If one has trouble writing correct cleanup code conventionally (with "goto out" and a single function exit), then allowing them to use defer will only lead to more obscure issues.

And if defer is meant to make code slimmer, it still doesn't belong to C, because it leads to implicit execution and memory/stack allocation.

C is an explicit and verbose language. What you see is what you get. This is the spirit of the language. Unlike with, say, C++ where "a + b" may actually produce kilobytes of machine code, because + just happend to be overloaded.

2 comments

> If one has trouble writing correct cleanup code conventionally (with "goto out" and a single function exit), then allowing them to use defer will only lead to more obscure issues.

I've written countless functions in this style and I don't enjoy it. I think it's better than the other styles of resource cleanup in C, but it's not ideal. In this style, whenever I add a resource to a function, I have to go to the top, add the declaration (with a sentinel value,) then go to the out label, check for the sentinel value and conditionally destroy it. I'd much rather add the declaration, initialization and destruction of the resource all in one place. That would make it much harder to forget the destruction, for one thing.

> And if defer is meant to make code slimmer, it still doesn't belong to C, because it leads to implicit execution and memory/stack allocation.

I don't get the implicit execution thing, and I don't see how it's like that C++ example.
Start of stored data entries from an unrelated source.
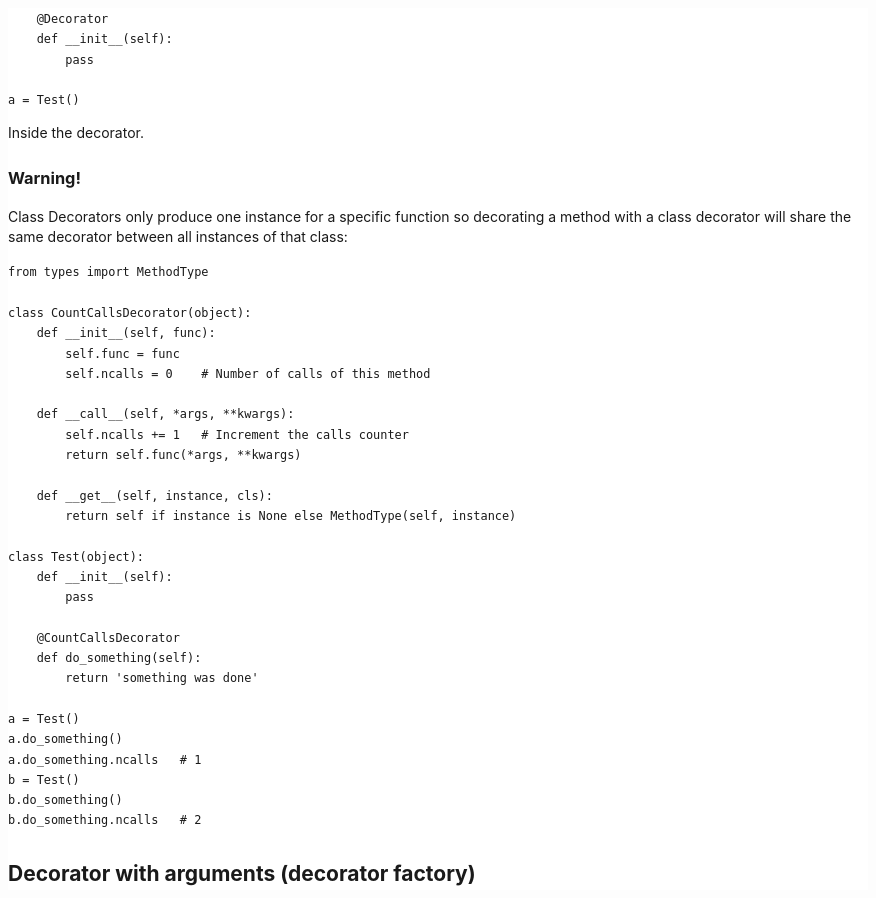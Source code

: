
 ```
    @Decorator
    def __init__(self):
        pass
    
a = Test()

```

> 
Inside the decorator.


### Warning!

Class Decorators only produce one instance for a specific function so decorating a method with a class decorator will share the same decorator between all instances of that class:

```
from types import MethodType

class CountCallsDecorator(object):
    def __init__(self, func):
        self.func = func
        self.ncalls = 0    # Number of calls of this method
        
    def __call__(self, *args, **kwargs):
        self.ncalls += 1   # Increment the calls counter
        return self.func(*args, **kwargs)
    
    def __get__(self, instance, cls):
        return self if instance is None else MethodType(self, instance)

class Test(object):
    def __init__(self):
        pass
    
    @CountCallsDecorator
    def do_something(self):
        return 'something was done'
    
a = Test()
a.do_something()
a.do_something.ncalls   # 1
b = Test()
b.do_something()
b.do_something.ncalls   # 2

```



## Decorator with arguments (decorator factory)
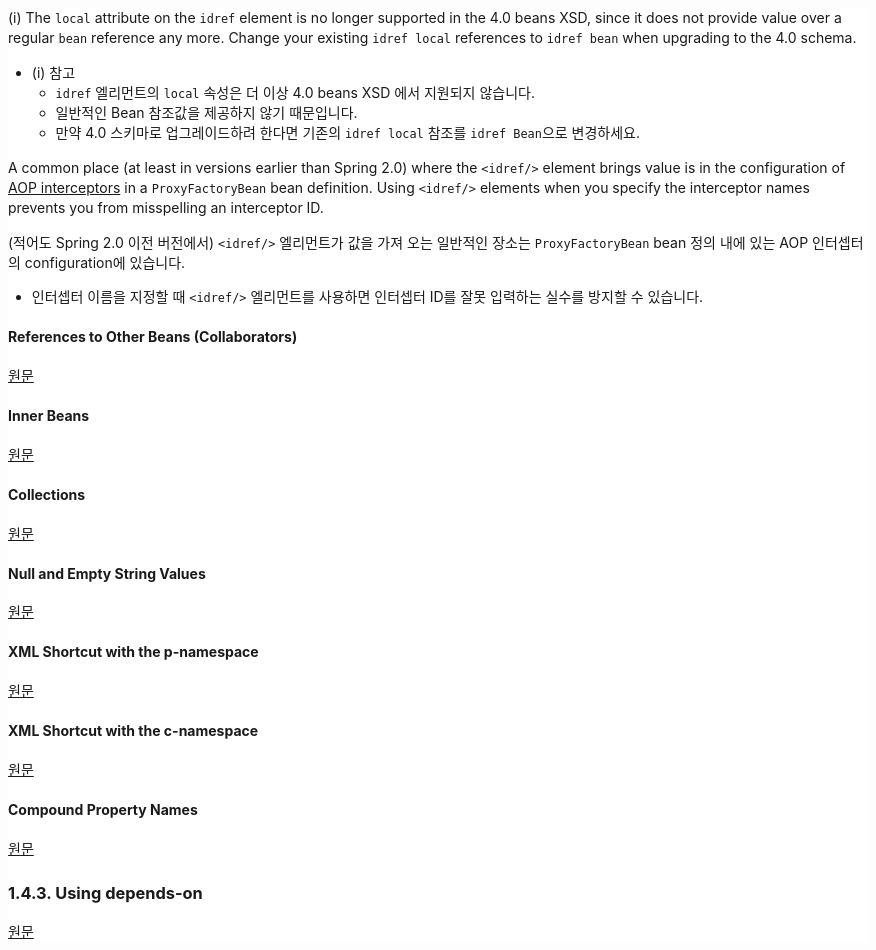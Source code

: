 >
(i) The `local` attribute on the `idref` element is no longer supported in the 4.0 beans XSD, since it does not provide value over a regular `bean` reference any more. Change your existing `idref local` references to `idref bean` when upgrading to the 4.0 schema.

- (i) 참고
    - `idref` 엘리먼트의 `local` 속성은 더 이상 4.0 beans XSD 에서 지원되지 않습니다.
    - 일반적인 Bean 참조값을 제공하지 않기 때문입니다.
    - 만약 4.0 스키마로 업그레이드하려 한다면 기존의 `idref local` 참조를 `idref Bean`으로 변경하세요.

>
A common place (at least in versions earlier than Spring 2.0) where the `<idref/>` element brings value is in the configuration of [AOP interceptors]( https://docs.spring.io/spring-framework/docs/5.3.7/reference/html/core.html#aop-pfb-1 ) in a `ProxyFactoryBean` bean definition. Using `<idref/>` elements when you specify the interceptor names prevents you from misspelling an interceptor ID.

(적어도 Spring 2.0 이전 버전에서) `<idref/>` 엘리먼트가 값을 가져 오는 일반적인 장소는 `ProxyFactoryBean` bean 정의 내에 있는 AOP 인터셉터의 configuration에 있습니다.
- 인터셉터 이름을 지정할 때 `<idref/>` 엘리먼트를 사용하면 인터셉터 ID를 잘못 입력하는 실수를 방지할 수 있습니다.

#### References to Other Beans (Collaborators)

[원문]( https://docs.spring.io/spring-framework/docs/5.3.7/reference/html/core.html#beans-ref-element )

#### Inner Beans

[원문]( https://docs.spring.io/spring-framework/docs/5.3.7/reference/html/core.html#beans-inner-beans )

#### Collections

[원문]( https://docs.spring.io/spring-framework/docs/5.3.7/reference/html/core.html#beans-collection-elements )

#### Null and Empty String Values

[원문]( https://docs.spring.io/spring-framework/docs/5.3.7/reference/html/core.html#beans-null-element )

#### XML Shortcut with the p-namespace

[원문]( https://docs.spring.io/spring-framework/docs/5.3.7/reference/html/core.html#beans-p-namespace )

#### XML Shortcut with the c-namespace

[원문]( https://docs.spring.io/spring-framework/docs/5.3.7/reference/html/core.html#beans-c-namespace )

#### Compound Property Names

[원문]( https://docs.spring.io/spring-framework/docs/5.3.7/reference/html/core.html#beans-compound-property-names )


### 1.4.3. Using depends-on

[원문]( https://docs.spring.io/spring-framework/docs/5.3.7/reference/html/core.html#beans-factory-dependson )
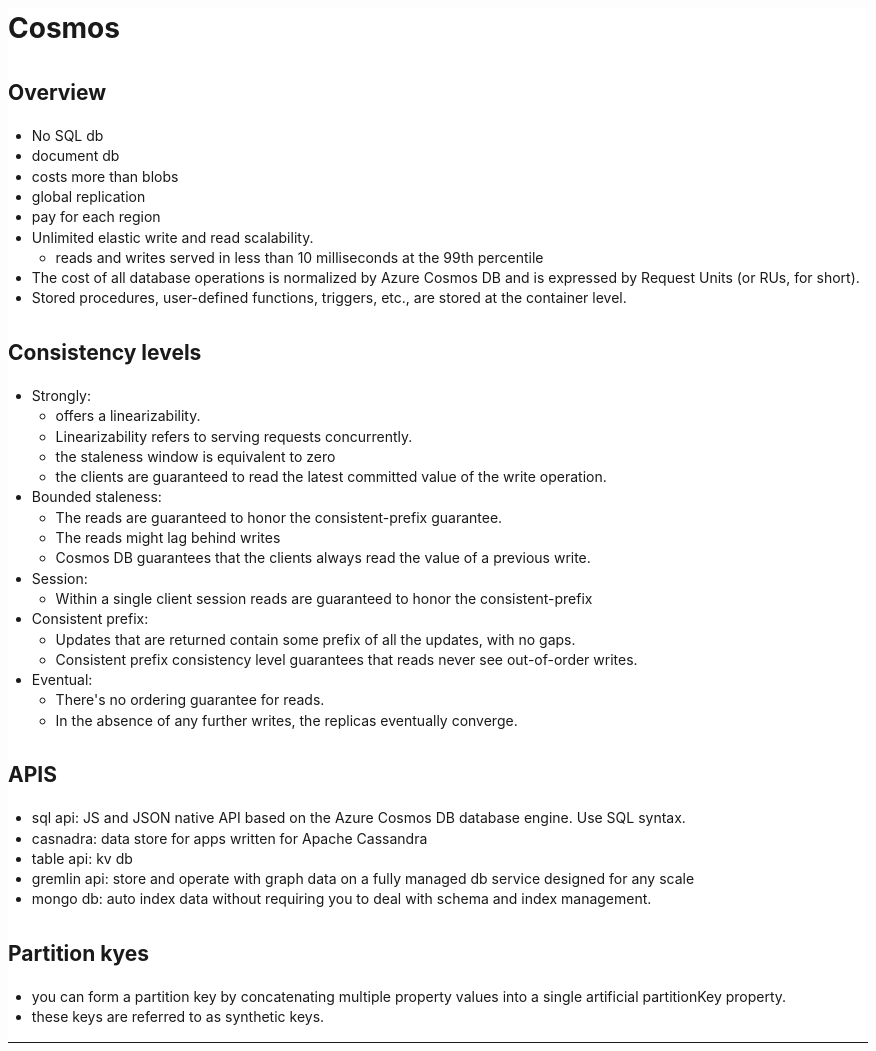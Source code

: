 
# Cosmos

## Overview
 - No SQL db
 - document db
 - costs more than blobs
 - global replication
 - pay for each region
 - Unlimited elastic write and read scalability.
   - reads and writes served in less than 10 milliseconds at the 99th percentile
 - The cost of all database operations is normalized by Azure Cosmos DB and is expressed by Request Units (or RUs, for short).
 - Stored procedures, user-defined functions, triggers, etc., are stored at the container level.
 
 ## Consistency levels
 - Strongly: 
   - offers a linearizability.
   - Linearizability refers to serving requests concurrently.
   - the staleness window is equivalent to zero
   - the clients are guaranteed to read the latest committed value of the write operation.
 - Bounded staleness: 
   - The reads are guaranteed to honor the consistent-prefix guarantee.
   - The reads might lag behind writes
   - Cosmos DB guarantees that the clients always read the value of a previous write.
 - Session:
   - Within a single client session reads are guaranteed to honor the consistent-prefix
 - Consistent prefix:
   - Updates that are returned contain some prefix of all the updates, with no gaps. 
   - Consistent prefix consistency level guarantees that reads never see out-of-order writes.
 - Eventual:
   - There's no ordering guarantee for reads.
   - In the absence of any further writes, the replicas eventually converge.
 
## APIS
 - sql api: JS and JSON native API based on the Azure Cosmos DB database engine. Use SQL syntax.
 - casnadra: data store for apps written for Apache Cassandra
 - table api: kv db
 - gremlin api: store and operate with graph data on a fully managed db service designed for any scale
 - mongo db: auto index data without requiring you to deal with schema and index management.

## Partition kyes
 - you can form a partition key by concatenating multiple property values into a single artificial partitionKey property. 
 - these keys are referred to as synthetic keys.

---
The only code that executes is written in the function itself, inside the defer block.

> I've written countless functions in this style and I don't enjoy it. I think it's better than the other styles of resource cleanup in C, but it's not ideal.

I've got almost a couple decades of C behind me, and I agree. The way we handle cleanup at present is not particularly difficult, but it feels irritating. I'd imagine most C programmers agree that the goto based cleanup handlers just happen to be the best we've got, and aren't necessarily ideal.

> And if defer is meant to make code slimmer, it still doesn't belong to C, because it leads to implicit execution and memory/stack allocation.

I don't see why block scoped defer should cause any more memory or stack allocation than a goto based cleanup handler. It's just a different way to organize the source code. In some instances it might actually allow you to omit some local variables (that otherwise would have to be optimized out by the compiler).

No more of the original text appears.